Your assignment » With the pictures excluded, reproduce all of the data exactly.
### Exercise material ###
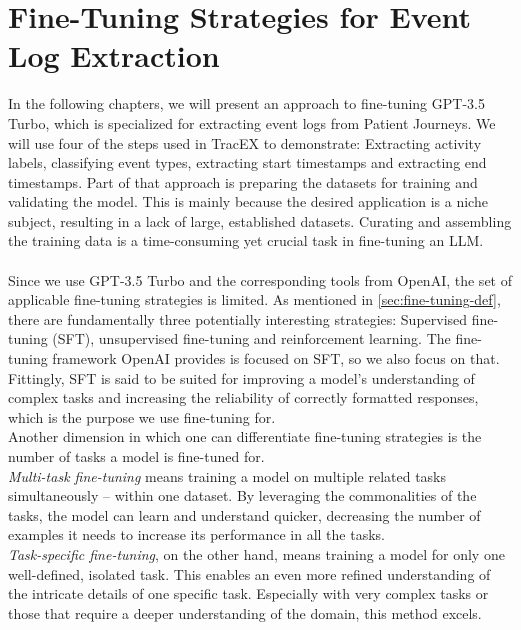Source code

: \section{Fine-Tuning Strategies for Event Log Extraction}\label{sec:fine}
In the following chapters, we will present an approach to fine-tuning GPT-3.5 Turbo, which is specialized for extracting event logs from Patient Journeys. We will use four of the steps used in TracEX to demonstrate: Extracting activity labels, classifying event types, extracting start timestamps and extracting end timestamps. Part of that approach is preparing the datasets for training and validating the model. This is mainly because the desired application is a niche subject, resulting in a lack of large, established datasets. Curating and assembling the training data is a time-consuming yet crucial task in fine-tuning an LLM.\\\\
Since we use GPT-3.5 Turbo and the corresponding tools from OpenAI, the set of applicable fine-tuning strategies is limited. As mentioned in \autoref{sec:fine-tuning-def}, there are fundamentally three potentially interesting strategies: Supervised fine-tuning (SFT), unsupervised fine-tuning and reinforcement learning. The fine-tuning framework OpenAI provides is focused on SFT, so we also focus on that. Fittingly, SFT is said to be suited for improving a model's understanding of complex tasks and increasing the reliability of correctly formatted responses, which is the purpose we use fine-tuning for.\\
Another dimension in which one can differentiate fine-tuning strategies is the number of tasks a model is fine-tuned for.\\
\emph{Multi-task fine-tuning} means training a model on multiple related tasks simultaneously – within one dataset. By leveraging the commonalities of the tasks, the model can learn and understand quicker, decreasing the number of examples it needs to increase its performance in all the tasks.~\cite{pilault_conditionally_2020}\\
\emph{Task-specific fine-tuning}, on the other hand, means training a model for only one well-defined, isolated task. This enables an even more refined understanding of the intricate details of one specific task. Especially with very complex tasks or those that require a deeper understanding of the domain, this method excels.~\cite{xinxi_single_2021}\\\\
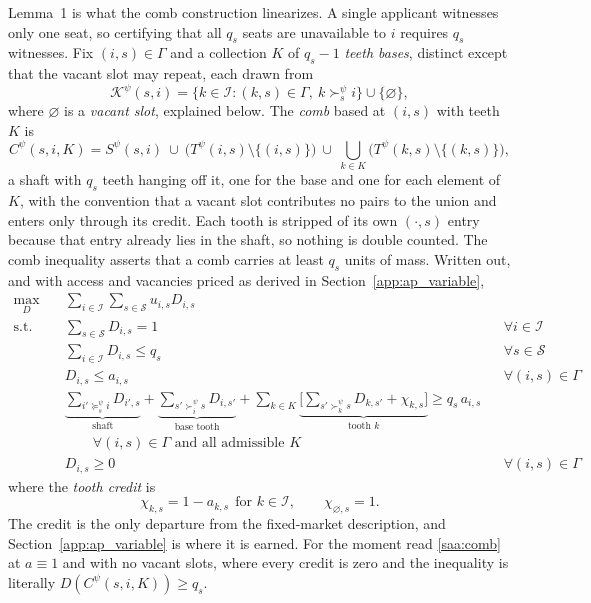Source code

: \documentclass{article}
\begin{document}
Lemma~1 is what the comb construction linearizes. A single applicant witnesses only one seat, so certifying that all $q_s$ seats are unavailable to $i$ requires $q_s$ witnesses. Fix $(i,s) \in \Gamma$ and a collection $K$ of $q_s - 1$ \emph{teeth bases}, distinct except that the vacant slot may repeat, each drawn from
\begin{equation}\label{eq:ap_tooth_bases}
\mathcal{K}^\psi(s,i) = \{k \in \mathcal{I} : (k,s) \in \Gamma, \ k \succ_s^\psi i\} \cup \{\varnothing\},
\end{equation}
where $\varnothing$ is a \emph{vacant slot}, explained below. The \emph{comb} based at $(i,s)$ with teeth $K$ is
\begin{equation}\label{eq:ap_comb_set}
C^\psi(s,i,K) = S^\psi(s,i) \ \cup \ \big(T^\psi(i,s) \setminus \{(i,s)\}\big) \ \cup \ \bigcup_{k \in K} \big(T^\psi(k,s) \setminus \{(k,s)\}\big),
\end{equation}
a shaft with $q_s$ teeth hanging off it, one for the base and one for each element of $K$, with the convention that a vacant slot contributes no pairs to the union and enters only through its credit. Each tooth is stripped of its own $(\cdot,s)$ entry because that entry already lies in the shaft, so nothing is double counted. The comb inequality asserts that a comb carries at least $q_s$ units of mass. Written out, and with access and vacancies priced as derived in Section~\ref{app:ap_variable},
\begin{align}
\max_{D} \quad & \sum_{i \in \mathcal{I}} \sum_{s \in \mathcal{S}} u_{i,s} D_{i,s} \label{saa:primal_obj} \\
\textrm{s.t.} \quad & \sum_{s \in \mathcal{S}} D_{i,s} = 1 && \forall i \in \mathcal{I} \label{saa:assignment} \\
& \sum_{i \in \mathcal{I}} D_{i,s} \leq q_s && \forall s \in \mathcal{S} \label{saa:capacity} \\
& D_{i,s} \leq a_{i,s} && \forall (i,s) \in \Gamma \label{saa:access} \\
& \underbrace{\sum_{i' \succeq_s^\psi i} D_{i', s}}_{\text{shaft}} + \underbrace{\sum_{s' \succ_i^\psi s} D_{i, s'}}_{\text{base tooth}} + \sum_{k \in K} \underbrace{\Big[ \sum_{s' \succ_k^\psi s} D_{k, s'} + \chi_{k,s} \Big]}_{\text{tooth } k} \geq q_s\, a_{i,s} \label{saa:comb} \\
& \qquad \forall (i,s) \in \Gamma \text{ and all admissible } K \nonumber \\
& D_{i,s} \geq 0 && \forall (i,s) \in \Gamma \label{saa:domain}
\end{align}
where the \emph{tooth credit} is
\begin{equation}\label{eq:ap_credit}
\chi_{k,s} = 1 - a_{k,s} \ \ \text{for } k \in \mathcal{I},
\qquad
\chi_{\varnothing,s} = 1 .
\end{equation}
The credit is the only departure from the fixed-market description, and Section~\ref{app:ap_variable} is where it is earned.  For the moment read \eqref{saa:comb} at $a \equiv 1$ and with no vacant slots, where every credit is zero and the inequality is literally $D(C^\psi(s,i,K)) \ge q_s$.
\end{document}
###
Response box »
Source code

: \section{Fine-Tuning Strategies for Event Log Extraction}\label{sec:fine}
In the following chapters, we will present an approach to fine-tuning GPT-3.5 Turbo, which is specialized for extracting event logs from Patient Journeys. We will use four of the steps used in TracEX to demonstrate: Extracting activity labels, classifying event types, extracting start timestamps and extracting end timestamps. Part of that approach is preparing the datasets for training and validating the model. This is mainly because the desired application is a niche subject, resulting in a lack of large, established datasets. Curating and assembling the training data is a time-consuming yet crucial task in fine-tuning an LLM.\\\\
Since we use GPT-3.5 Turbo and the corresponding tools from OpenAI, the set of applicable fine-tuning strategies is limited. As mentioned in \autoref{sec:fine-tuning-def}, there are fundamentally three potentially interesting strategies: Supervised fine-tuning (SFT), unsupervised fine-tuning and reinforcement learning. The fine-tuning framework OpenAI provides is focused on SFT, so we also focus on that. Fittingly, SFT is said to be suited for improving a model's understanding of complex tasks and increasing the reliability of correctly formatted responses, which is the purpose we use fine-tuning for.\\
Another dimension in which one can differentiate fine-tuning strategies is the number of tasks a model is fine-tuned for.\\
\emph{Multi-task fine-tuning} means training a model on multiple related tasks simultaneously – within one dataset. By leveraging the commonalities of the tasks, the model can learn and understand quicker, decreasing the number of examples it needs to increase its performance in all the tasks.~\cite{pilault_conditionally_2020}\\
\emph{Task-specific fine-tuning}, on the other hand, means training a model for only one well-defined, isolated task. This enables an even more refined understanding of the intricate details of one specific task. Especially with very complex tasks or those that require a deeper understanding of the domain, this method excels.~\cite{xinxi_single_2021}\\\\
Source code

: \documentclass{article}
\begin{document}
Lemma~1 is what the comb construction linearizes. A single applicant witnesses only one seat, so certifying that all $q_s$ seats are unavailable to $i$ requires $q_s$ witnesses. Fix $(i,s) \in \Gamma$ and a collection $K$ of $q_s - 1$ \emph{teeth bases}, distinct except that the vacant slot may repeat, each drawn from
\begin{equation}\label{eq:ap_tooth_bases}
\mathcal{K}^\psi(s,i) = \{k \in \mathcal{I} : (k,s) \in \Gamma, \ k \succ_s^\psi i\} \cup \{\varnothing\},
\end{equation}
where $\varnothing$ is a \emph{vacant slot}, explained below. The \emph{comb} based at $(i,s)$ with teeth $K$ is
\begin{equation}\label{eq:ap_comb_set}
C^\psi(s,i,K) = S^\psi(s,i) \ \cup \ \big(T^\psi(i,s) \setminus \{(i,s)\}\big) \ \cup \ \bigcup_{k \in K} \big(T^\psi(k,s) \setminus \{(k,s)\}\big),
\end{equation}
a shaft with $q_s$ teeth hanging off it, one for the base and one for each element of $K$, with the convention that a vacant slot contributes no pairs to the union and enters only through its credit. Each tooth is stripped of its own $(\cdot,s)$ entry because that entry already lies in the shaft, so nothing is double counted. The comb inequality asserts that a comb carries at least $q_s$ units of mass. Written out, and with access and vacancies priced as derived in Section~\ref{app:ap_variable},
\begin{align}
\max_{D} \quad & \sum_{i \in \mathcal{I}} \sum_{s \in \mathcal{S}} u_{i,s} D_{i,s} \label{saa:primal_obj} \\
\textrm{s.t.} \quad & \sum_{s \in \mathcal{S}} D_{i,s} = 1 && \forall i \in \mathcal{I} \label{saa:assignment} \\
& \sum_{i \in \mathcal{I}} D_{i,s} \leq q_s && \forall s \in \mathcal{S} \label{saa:capacity} \\
& D_{i,s} \leq a_{i,s} && \forall (i,s) \in \Gamma \label{saa:access} \\
& \underbrace{\sum_{i' \succeq_s^\psi i} D_{i', s}}_{\text{shaft}} + \underbrace{\sum_{s' \succ_i^\psi s} D_{i, s'}}_{\text{base tooth}} + \sum_{k \in K} \underbrace{\Big[ \sum_{s' \succ_k^\psi s} D_{k, s'} + \chi_{k,s} \Big]}_{\text{tooth } k} \geq q_s\, a_{i,s} \label{saa:comb} \\
& \qquad \forall (i,s) \in \Gamma \text{ and all admissible } K \nonumber \\
& D_{i,s} \geq 0 && \forall (i,s) \in \Gamma \label{saa:domain}
\end{align}
where the \emph{tooth credit} is
\begin{equation}\label{eq:ap_credit}
\chi_{k,s} = 1 - a_{k,s} \ \ \text{for } k \in \mathcal{I},
\qquad
\chi_{\varnothing,s} = 1 .
\end{equation}
The credit is the only departure from the fixed-market description, and Section~\ref{app:ap_variable} is where it is earned.  For the moment read \eqref{saa:comb} at $a \equiv 1$ and with no vacant slots, where every credit is zero and the inequality is literally $D(C^\psi(s,i,K)) \ge q_s$.
\end{document}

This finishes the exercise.